Is it not a standard for USB 2.0 across each OS to register 6 keys pressed at a time? My issue with USB 2.0 is THAT standard. If a company made drivers for their peripheral for every OS I guess there would be no trouble, but by standard PS/2 was able to do NKRO regardless of the OS so why was that not included the USB standard?
No. The USB standards don't say anything specific at all about keyboards or mice etc., in any version.
It's the HID standard that does. The 6-key plus modifiers report structure was only really intended to make life easy for BIOS (so they didn't have to parse report descriptors), but became a de-facto 'standard' for keyboards regardless. However, the HID standard allows for all sorts of different reports, and all major OS support it fully, so there's no need for extra drivers.
The other limitation is that a low-speed USB data packet can only be a maximum of 8 bytes. A report can be larger, but that starts taking a significant amount of time to send. The USB standard only allows a low-speed device to send one packet every 10ms (per endpoint). OS typically nudges that up to 8ms, i.e. 125Hz (without hacks). Taking up to 16ms to get a keypress to the host would be crap! So we've had a phase of makers trying to get more out of low-speed chips than they can really handle, with tricks like multiple endpoints etc.
Full-speed USB frees up those limitations. Each packet can be 64 bytes, and can be sent every 1ms (again, per endpoint). This allows the HID standard to be used to its full effect.

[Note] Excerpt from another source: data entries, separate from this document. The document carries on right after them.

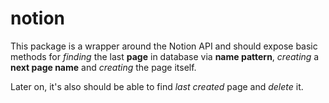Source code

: # notion

This package is a wrapper around the Notion API and should expose
basic methods for _finding_ the last **page** in database via **name pattern**,
_creating_ a **next page name** and _creating_ the page itself.

Later on, it's also should be able to find _last created_ page and _delete_ it.
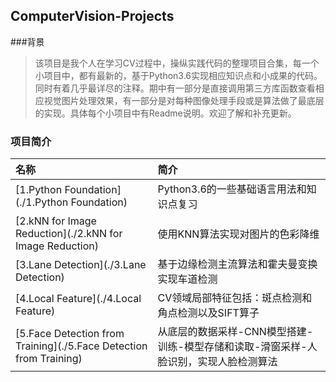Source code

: ## ComputerVision-Projects

###背景
>该项目是我个人在学习CV过程中，操纵实践代码的整理项目合集，每一个小项目中，都有最新的，基于Python3.6实现相应知识点和小成果的代码。同时有着几乎最详尽的注释。期中有一部分是直接调用第三方库函数查看相应视觉图片处理效果，有一部分是对每种图像处理手段或是算法做了最底层的实现。具体每个小项目中有Readme说明。欢迎了解和补充更新。

### 项目简介
|名称|简介|
|:-------------|:-------------|
|[1.Python Foundation](./1.Python Foundation)|Python3.6的一些基础语言用法和知识点复习|
|[2.kNN for Image Reduction](./2.kNN for Image Reduction)|使用KNN算法实现对图片的色彩降维|
|[3.Lane Detection](./3.Lane Detection)|基于边缘检测主流算法和霍夫曼变换实现车道检测|
|[4.Local Feature](./4.Local Feature)|CV领域局部特征包括：斑点检测和角点检测以及SIFT算子|
|[5.Face Detection from Training](./5.Face Detection from Training)|从底层的数据采样-CNN模型搭建-训练-模型存储和读取-滑窗采样-人脸识别，实现人脸检测算法|
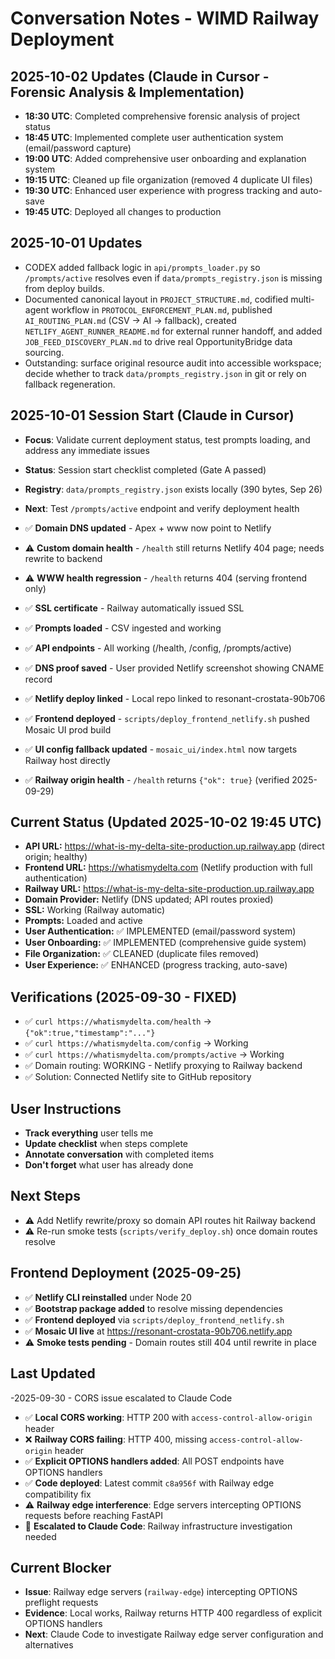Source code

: # Conversation Notes - WIMD Railway Deployment

## 2025-10-02 Updates (Claude in Cursor - Forensic Analysis & Implementation)
- **18:30 UTC**: Completed comprehensive forensic analysis of project status
- **18:45 UTC**: Implemented complete user authentication system (email/password capture)
- **19:00 UTC**: Added comprehensive user onboarding and explanation system
- **19:15 UTC**: Cleaned up file organization (removed 4 duplicate UI files)
- **19:30 UTC**: Enhanced user experience with progress tracking and auto-save
- **19:45 UTC**: Deployed all changes to production

## 2025-10-01 Updates
- CODEX added fallback logic in `api/prompts_loader.py` so `/prompts/active` resolves even if `data/prompts_registry.json` is missing from deploy builds.
- Documented canonical layout in `PROJECT_STRUCTURE.md`, codified multi-agent workflow in `PROTOCOL_ENFORCEMENT_PLAN.md`, published `AI_ROUTING_PLAN.md` (CSV → AI → fallback), created `NETLIFY_AGENT_RUNNER_README.md` for external runner handoff, and added `JOB_FEED_DISCOVERY_PLAN.md` to drive real OpportunityBridge data sourcing.
- Outstanding: surface original resource audit into accessible workspace; decide whether to track `data/prompts_registry.json` in git or rely on fallback regeneration.

## 2025-10-01 Session Start (Claude in Cursor)
- **Focus**: Validate current deployment status, test prompts loading, and address any immediate issues
- **Status**: Session start checklist completed (Gate A passed)
- **Registry**: `data/prompts_registry.json` exists locally (390 bytes, Sep 26)
- **Next**: Test `/prompts/active` endpoint and verify deployment health

- ✅ **Domain DNS updated** - Apex + www now point to Netlify
- ⚠️ **Custom domain health** - `/health` still returns Netlify 404 page; needs rewrite to backend
- ⚠️ **WWW health regression** - `/health` returns 404 (serving frontend only)
- ✅ **SSL certificate** - Railway automatically issued SSL
- ✅ **Prompts loaded** - CSV ingested and working
- ✅ **API endpoints** - All working (/health, /config, /prompts/active)
- ✅ **DNS proof saved** - User provided Netlify screenshot showing CNAME record
- ✅ **Netlify deploy linked** - Local repo linked to resonant-crostata-90b706
- ✅ **Frontend deployed** - `scripts/deploy_frontend_netlify.sh` pushed Mosaic UI prod build
- ✅ **UI config fallback updated** - `mosaic_ui/index.html` now targets Railway host directly
- ✅ **Railway origin health** - `/health` returns `{"ok": true}` (verified 2025-09-29)

## Current Status (Updated 2025-10-02 19:45 UTC)
- **API URL:** https://what-is-my-delta-site-production.up.railway.app (direct origin; healthy)
- **Frontend URL:** https://whatismydelta.com (Netlify production with full authentication)
- **Railway URL:** https://what-is-my-delta-site-production.up.railway.app
- **Domain Provider:** Netlify (DNS updated; API routes proxied)
- **SSL:** Working (Railway automatic)
- **Prompts:** Loaded and active
- **User Authentication:** ✅ IMPLEMENTED (email/password system)
- **User Onboarding:** ✅ IMPLEMENTED (comprehensive guide system)
- **File Organization:** ✅ CLEANED (duplicate files removed)
- **User Experience:** ✅ ENHANCED (progress tracking, auto-save)

## Verifications (2025-09-30 - FIXED)
- ✅ `curl https://whatismydelta.com/health` → `{"ok":true,"timestamp":"..."}`
- ✅ `curl https://whatismydelta.com/config` → Working
- ✅ `curl https://whatismydelta.com/prompts/active` → Working
- ✅ Domain routing: WORKING - Netlify proxying to Railway backend
- ✅ Solution: Connected Netlify site to GitHub repository

## User Instructions
- **Track everything** user tells me
- **Update checklist** when steps complete
- **Annotate conversation** with completed items
- **Don't forget** what user has already done

## Next Steps
- ⚠️ Add Netlify rewrite/proxy so domain API routes hit Railway backend
- ⚠️ Re-run smoke tests (`scripts/verify_deploy.sh`) once domain routes resolve

## Frontend Deployment (2025-09-25)
- ✅ **Netlify CLI reinstalled** under Node 20
- ✅ **Bootstrap package added** to resolve missing dependencies
- ✅ **Frontend deployed** via `scripts/deploy_frontend_netlify.sh`
- ✅ **Mosaic UI live** at https://resonant-crostata-90b706.netlify.app
- ⚠️ **Smoke tests pending** - Domain routes still 404 until rewrite in place

## Last Updated
-2025-09-30 - CORS issue escalated to Claude Code
- ✅ **Local CORS working**: HTTP 200 with `access-control-allow-origin` header
- ❌ **Railway CORS failing**: HTTP 400, missing `access-control-allow-origin` header
- ✅ **Explicit OPTIONS handlers added**: All POST endpoints have OPTIONS handlers
- ✅ **Code deployed**: Latest commit `c8a956f` with Railway edge compatibility fix
- ⚠️ **Railway edge interference**: Edge servers intercepting OPTIONS requests before reaching FastAPI
- 🔄 **Escalated to Claude Code**: Railway infrastructure investigation needed

## Current Blocker
- **Issue**: Railway edge servers (`railway-edge`) intercepting OPTIONS preflight requests
- **Evidence**: Local works, Railway returns HTTP 400 regardless of explicit OPTIONS handlers
- **Next**: Claude Code to investigate Railway edge server configuration and alternatives
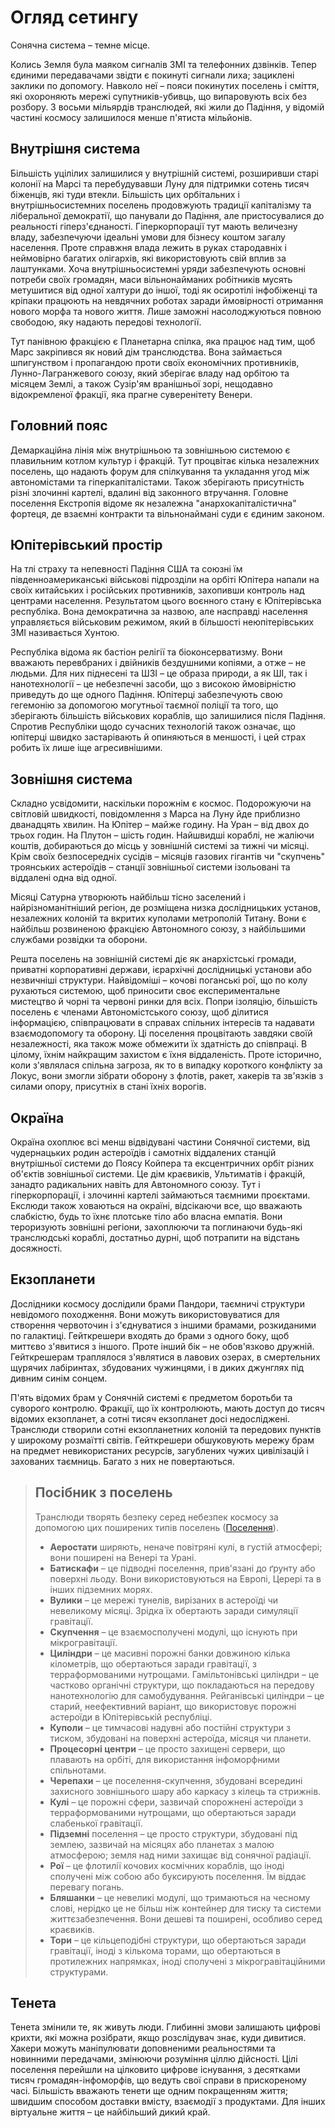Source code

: # Огляд сетингу

Сонячна система – темне місце.

Колись Земля була маяком сигналів ЗМІ та телефонних дзвінків. Тепер єдиними передавачами звідти є покинуті сигнали лиха; зациклені заклики по допомогу. Навколо неї – пояси покинутих поселень і сміття, які охороняють мережі супутників-убивць, що випаровують всіх без розбору. З восьми мільярдів транслюдей, які жили до Падіння, у відомій частині космосу залишилося менше п'ятиста мільйонів.

## Внутрішня система

Більшість уцілілих залишилися у внутрішній системі, розширивши старі колонії на Марсі та перебудувавши Луну для підтримки сотень тисяч біженців, які туди втекли. Більшість цих орбітальних і внутрішньосистемних поселень продовжують традиції капіталізму та ліберальної демократії, що панували до Падіння, але пристосувалися до реальності гіперз'єднаності. Гіперкорпорації тут мають величезну владу, забезпечуючи ідеальні умови для бізнесу коштом загалу населення. Проте справжня влада лежить в руках стародавніх і неймовірно багатих олігархів, які використовують свій вплив за лаштунками. Хоча внутрішньосистемні уряди забезпечують основні потреби своїх громадян, маси вільнонайманих робітників мусять метушитися від одної халтури до іншої, тоді як осиротілі інфобіженці та кріпаки працюють на невдячних роботах заради ймовірності отримання нового морфа та нового життя. Лише заможні насолоджуються повною свободою, яку надають передові технології.

Тут панівною фракцією є Планетарна спілка, яка працює над тим, щоб Марс закріпився як новий дім транслюдства. Вона займається шпигунством і пропагандою проти своїх економічних противників, Лунно-Лагранжевого союзу, який зберігає владу над орбітою та місяцем Землі, а також Сузір'ям вранішньої зорі, нещодавно відокремленої фракції, яка прагне суверенітету Венери.

## Головний пояс

Демаркаційна лінія між внутрішньою та зовнішньою системою є плавильним котлом культур і фракцій. Тут процвітає кілька незалежних поселень, що надають форум для спілкування та укладання угод між автономістами та гіперкапіталістами. Також зберігають присутність різні злочинні картелі, вдалині від законного втручання. Головне поселення Екстропія відоме як незалежна "анархокапіталістична" фортеця, де взаємні контракти та вільнонаймані суди є єдиним законом.

## Юпітерівський простір

На тлі страху та непевності Падіння США та союзні їм південноамериканські військові підрозділи на орбіті Юпітера напали на своїх китайських і російських противників, захопивши контроль над центрами населення. Результатом цього воєнного стану є Юпітерівська республіка. Вона демократична за назвою, але насправді населення управляється військовим режимом, який в більшості неюпітерівських ЗМІ називається Хунтою.

Республіка відома як бастіон релігії та біоконсерватизму. Вони вважають перевбраних і двійників бездушними копіями, а отже – не людьми. Для них піднесені та ШЗІ – це образа природи, а як ШІ, так і нанотехнології – це небезпечні засоби, що з високою ймовірністю приведуть до ще одного Падіння. Юпітерці забезпечують свою гегемонію за допомогою могутньої таємної поліції та того, що зберігають більшість військових кораблів, що залишилися після Падіння. Спротив Республіки щодо сучасних технологій також означає, що юпітерці швидко застарівають й опиняються в меншості, і цей страх робить їх лише іще агресивнішими.

## Зовнішня система

Складно усвідомити, наскільки порожнім є космос. Подорожуючи на світловій швидкості, повідомлення з Марса на Луну йде приблизно дванадцять хвилин. На Юпітер – майже годину. На Уран – від двох до трьох годин. На Плутон – шість годин. Найшвидші кораблі, не жаліючи коштів, добираються до місць у зовнішній системі за тижні чи місяці. Крім своїх безпосередніх сусідів – місяців газових гігантів чи "скупчень" троянських астероїдів – станції зовнішньої системи ізольовані та віддалені одна від одної.

Місяці Сатурна утворюють найбільш тісно заселений і найрізноманітніший регіон, де розміщена низка дослідницьких установ, незалежних колоній та вкритих куполами метрополій Титану. Вони є найбільш розвиненою фракцією Автономного союзу, з найбільшими службами розвідки та оборони.

Решта поселень на зовнішній системі діє як анархістські громади, приватні корпоративні держави, ієрархічні дослідницькі установи або незвичніші структури. Найвідоміші – кочові поганські рої, що по колу рухаються системою, щоб приносити своє експериментальне мистецтво й чорні та червоні ринки для всіх. Попри ізоляцію, більшість поселень є членами Автономістського союзу, щоб ділитися інформацією, співпрацювати в справах спільних інтересів та надавати взаємодопомогу та оборону. Ці поселення процвітають завдяки своїй незалежності, яка також може обмежити їх здатність до співпраці. В цілому, їхнім найкращим захистом є їхня віддаленість. Проте історично, коли з'являлася спільна загроза, як то в випадку короткого конфлікту за Локус, вони змогли зібрати оборону з флотів, ракет, хакерів та зв'язків з силами опору, присутніх в стані їхніх ворогів.

## Окраїна

Окраїна охоплює всі менш відвідувані частини Сонячної системи, від чудернацьких родин астероїдів і самотніх віддалених станцій внутрішньої системи до Поясу Койпера та ексцентричних орбіт різних об'єктів зовнішньої системи. Це дім краєвиків, Ультиматів і фракцій, занадто радикальних навіть для Автономного союзу. Тут і гіперкорпорації, і злочинні картелі займаються таємними проєктами. Екслюди також ховаються на окраїні, відсікаючи все, що вважають слабкістю, будь то їхнє плотське тіло або власна емпатія. Вони тероризують зовнішні регіони, захоплюючи та поглинаючи будь-які транслюдські кораблі, достатньо дурні, щоб потрапити на відстань досяжності.

## Екзопланети

Дослідники космосу дослідили брами Пандори, таємничі структури невідомого походження. Вони можуть використовуватися для створення червоточин і з'єднуватися з іншими брамами, розкиданими по галактиці. Гейткрешери входять до брами з одного боку, щоб миттєво з'явитися з іншого. Проте інший бік – не обов'язково дружній. Гейткрешерам траплялося з'являтися в лавових озерах, в смертельних щурячих лабіринтах, збудованих чужинцями, і в диких джунглях під дивним синім сонцем.

П'ять відомих брам у Сонячній системі є предметом боротьби та суворого контролю. Фракції, що їх контролюють, мають доступ до тисяч відомих екзопланет, а сотні тисяч екзопланет досі недосліджені. Транслюди створили сотні екзопланетних колоній та передових пунктів у широкому розмаїтті світів. Гейткрешери обшуковують мережу брам на предмет невикористаних ресурсів, загублених чужих цивілізацій і захованих таємниць. Багато з них не повертаються.

<blockquote>

## Посібник з поселень

Транслюди творять безпеку серед небезпек космосу за допомогою цих поширених типів поселень ([Поселення](../07/06-habitats.md)).

- **Аеростати** ширяють, неначе повітряні кулі, в густій атмосфері; вони поширені на Венері та Урані.
- **Батискафи** – це підводні поселення, прив'язані до ґрунту або поверхні льоду. Вони використовуються на Европі, Церері та в інших підземних морях.
- **Вулики** – це мережі тунелів, вирізаних в астероїді чи невеликому місяці. Зрідка їх обертають заради симуляції гравітації.
- **Скупчення** – це взаємосполучені модулі, що існують при мікрогравітації.
- **Циліндри** – це масивні порожні банки довжиною кілька кілометрів, що обертаються заради гравітації, з терраформованими нутрощами. Гамільтонівські циліндри – це частково органічні структури, що покладаються на передову нанотехнологію для самобудування. Рейганівські циліндри – це старий, неефективний варіант, що використовує порожні астероїди в Юпітерівській республіці.
- **Куполи** – це тимчасові надувні або постійні структури з тиском, збудовані на поверхні астероїда, місяця чи планети.
- **Процесорні центри** – це просто захищені сервери, що плавають на орбіті, для використання інфоморфними спільнотами.
- **Черепахи** – це поселення-скупчення, збудовані всередині захисного зовнішнього шару або каркасу з кілець та стрижнів.
- **Кулі** – це порожні сфери, зазвичай спорожнені астероїди з терраформованими нутрощами, що обертаються заради слабенької гравітації.
- **Підземні** поселення – це просто структури, збудовані під землею, зазвичай на місяцях або планетах з малою атмосферою; земля над ними захищає від сонячної радіації.
- **Рої** – це флотилії кочових космічних кораблів, що іноді сполучені між собою або буксирують поселення. Їм віддає перевагу погань.
- **Бляшанки** – це невеликі модулі, що тримаються на чесному слові, нерідко це не більш ніж контейнер для тиску та системи життєзабезпечення. Вони дешеві та поширені, особливо серед краєвиків.
- **Тори** – це кільцеподібні структури, що обертаються заради гравітації, іноді з кількома торами, що обертаються в протилежних напрямках, іноді сполучені з мікрогравітаційними структурами.

</blockquote>

## Тенета

Тенета змінили те, як живуть люди. Глибинні змови залишають цифрові крихти, які можна розібрати, якщо розслідувач знає, куди дивитися. Хакери можуть маніпулювати доповненими реальностями та новинними передачами, змінюючи розуміння ціллю дійсності. Цілі поселення перейшли на цілковито цифрове існування, з десятками тисяч громадян-інфоморфів, що ведуть свої справи в прискореному часі. Більшість вважають тенети ще одним покращенням життя; швидшим способом доставки вмісту, взаємодії з продуктами. Для інших віртуальне життя – це найбільший дикий край.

Finally, NKRO isn't done just for the sake of it. Doing full NKRO requires only one bit
per key, rather than one byte
, and doesn't have to treat modifiers as a special case. So a keyboard can send e.g. 104 keys in a mere 13 bytes - using the other scheme 13 bytes would only manage 11KRO (11 keys + modifiers + one reserved byte). Sure, that's still plenty of keys, but it's far less elegant a method (and still 'not-6KRO', so could still be incompatible with dumb hosts).